◆ Problem statement: Report each line of the material below where the word "boule" can be found.

◆ Data for the task:

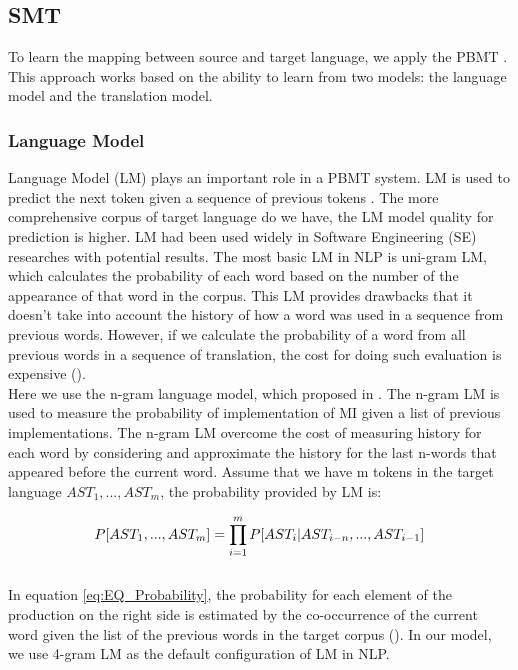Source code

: 
\subsection{SMT}
To learn the mapping between source and target language, we apply the PBMT \cite{Green2014}. This approach works based on the ability to learn from two models: the language model and the translation model.
\subsubsection{Language Model}
Language Model (LM) plays an important role in a PBMT system. LM is used to predict the next token given a sequence of previous tokens \cite{Koehn:2003:SPT:1073445.1073462}. The more comprehensive corpus of target language do we have, the LM model quality for prediction is higher. LM had been used widely in Software Engineering (SE) researches \cite{Hindle:2012:NS:2337223.2337322,Hel:7180076,Liu:7883371} with potential results. The most basic LM in NLP is uni-gram LM, which calculates the probability of each word based on the number of the appearance of that word in the corpus. This LM provides drawbacks that it doesn't take into account the history of how a word was used in a sequence from previous words. However, if we calculate the probability of a word from all previous words in a sequence of translation, the cost for doing such evaluation is expensive (\cite{Jurafsky:2009:SLP:1214993}). 
\\
Here we use the n-gram language model, which proposed in \cite{Jurafsky:2009:SLP:1214993}. The n-gram LM is used to measure the probability of implementation of MI given a list of previous implementations. The n-gram LM overcome the cost of measuring history for each word by considering and approximate the history for the last n-words that appeared before the current word. Assume that we have m tokens in the target language \({AST_{1},...,AST_{m}}\), the probability provided by LM is:

\begin{equation} 
\small
\label{eq:EQ_Probability}
 P[AST_{1}, ...,AST_{m}]=\prod_{i=1}^{m}P[AST_{i} | AST_{i-n},...,AST_{i-1}]
\end{equation}
\\

In equation \ref{eq:EQ_Probability}, the probability for each element of the production on the right side is estimated by the co-occurrence of the current word given the list of the previous words in the target corpus (\cite{Jurafsky:2009:SLP:1214993}). In our model, we use 4-gram LM as the default configuration of LM in NLP.

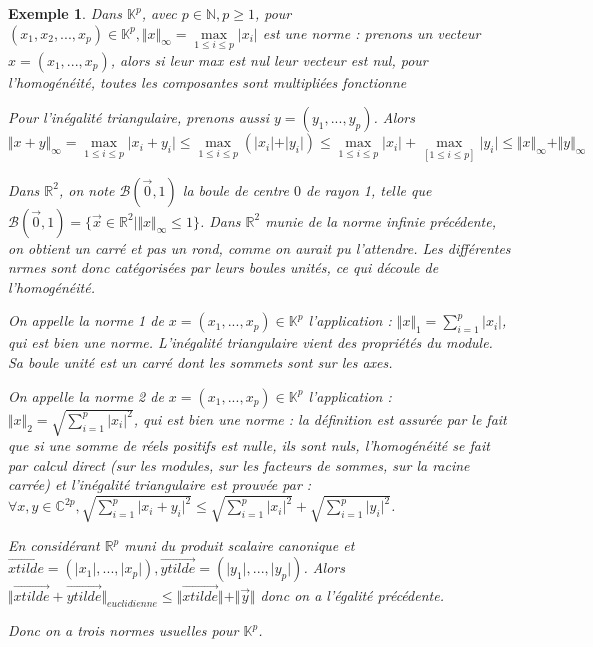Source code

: \documentclass[a4paper,12pt]{book}
\newtheorem{Exe}{Exemple}[section]
\def\R{\mathbb{R}}
\def\C{\mathbb{C}}
\def\N{\mathbb{N}}
\def\K{\mathbb{K}}
\begin{document}
\begin{Exe}
Dans $\K^p$, avec $p\in\N, p\geq 1$, pour $(x_1,x_2,..., x_p)\in\K^p, \Vert x\Vert_{\infty} = \max\limits_{1\leq i\leq p} \vert x_i\vert$ est une norme : prenons un vecteur $x = (x_1,..., x_p)$, alors si leur max est nul leur vecteur est nul, pour l'homogénéité, toutes les composantes sont multipliées fonctionne
\par Pour l'inégalité triangulaire, prenons aussi $y= (y_1,..., y_p)$. Alors $\Vert x+y\Vert_\infty =\max\limits_{1\leq i\leq p} \vert x_i+y_i\vert\leq\max\limits_{1\leq i\leq p}(\vert x_i\vert +\vert y_i\vert)\leq\max\limits_{1\leq i\leq p}\vert x_i\vert + \max\limits_[1\leq i\leq p]\vert y_i\vert \leq \Vert x\Vert_\infty + \Vert y\Vert_\infty$
\par Dans $\R^2$, on note $\mathcal{B}(\vec{0}, 1)$ la boule de centre $0$ de rayon 1, telle que $\mathcal{B}(\vec{0}, 1) =\{\vec{x}\in\R^2\vert \Vert x\Vert_\infty\leq 1\}$. Dans $\R^2$ munie de la norme infinie précédente, on obtient un carré et pas un rond, comme on aurait pu l'attendre. Les différentes nrmes sont donc catégorisées par leurs boules unités, ce qui découle de l'homogénéité.
\par On appelle la norme 1 de $x = (x_1,...,x_p)\in\K^p$ l'application : $\Vert x\Vert_1 = \sum\limits_{i=1}^p \vert x_i\vert$, qui est bien une norme. L'inégalité triangulaire vient des propriétés du module. Sa boule unité est un carré dont les sommets sont sur les axes.
\par On appelle la norme 2 de $x = (x_1,...,x_p)\in\K^p$ l'application : $\Vert x\Vert_2 = \sqrt{\sum\limits_{i=1}^p \vert x_i\vert^2}$, qui est bien une norme : la définition est assurée par le fait que si une somme de réels positifs est nulle, ils sont nuls, l'homogénéité se fait par calcul direct (sur les modules, sur les facteurs de sommes, sur la racine carrée) et l'inégalité triangulaire est prouvée par : $\forall x,y\in\C^{2p},\sqrt{\sum\limits_{i=1}^p\vert x_i+y_i\vert^2} \leq \sqrt{\sum\limits_{i=1}^p\vert  x_i\vert^2}+\sqrt{\sum\limits_{i=1}^p\vert y_i\vert^2}$.
\par En considérant $\R^p$ muni du produit scalaire canonique et $\vec{xtilde} = (\vert x_1\vert,..., \vert x_p\vert), \vec{ytilde}=(\vert y_1\vert,...,\vert y_p\vert)$. Alors $\Vert \vec{xtilde}+\vec{ytilde}\Vert_{euclidienne}\leq \Vert\vec{xtilde}\Vert + \Vert\vec{y}\Vert$ donc on a l'égalité précédente.
\par Donc on a trois normes usuelles pour $\K^p$.
\end{Exe}
\end{document}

◆ Response for this exercise:
\par Dans $\R^2$, on note $\mathcal{B}(\vec{0}, 1)$ la boule de centre $0$ de rayon 1, telle que $\mathcal{B}(\vec{0}, 1) =\{\vec{x}\in\R^2\vert \Vert x\Vert_\infty\leq 1\}$. Dans $\R^2$ munie de la norme infinie précédente, on obtient un carré et pas un rond, comme on aurait pu l'attendre. Les différentes nrmes sont donc catégorisées par leurs boules unités, ce qui découle de l'homogénéité.
\par On appelle la norme 1 de $x = (x_1,...,x_p)\in\K^p$ l'application : $\Vert x\Vert_1 = \sum\limits_{i=1}^p \vert x_i\vert$, qui est bien une norme. L'inégalité triangulaire vient des propriétés du module. Sa boule unité est un carré dont les sommets sont sur les axes.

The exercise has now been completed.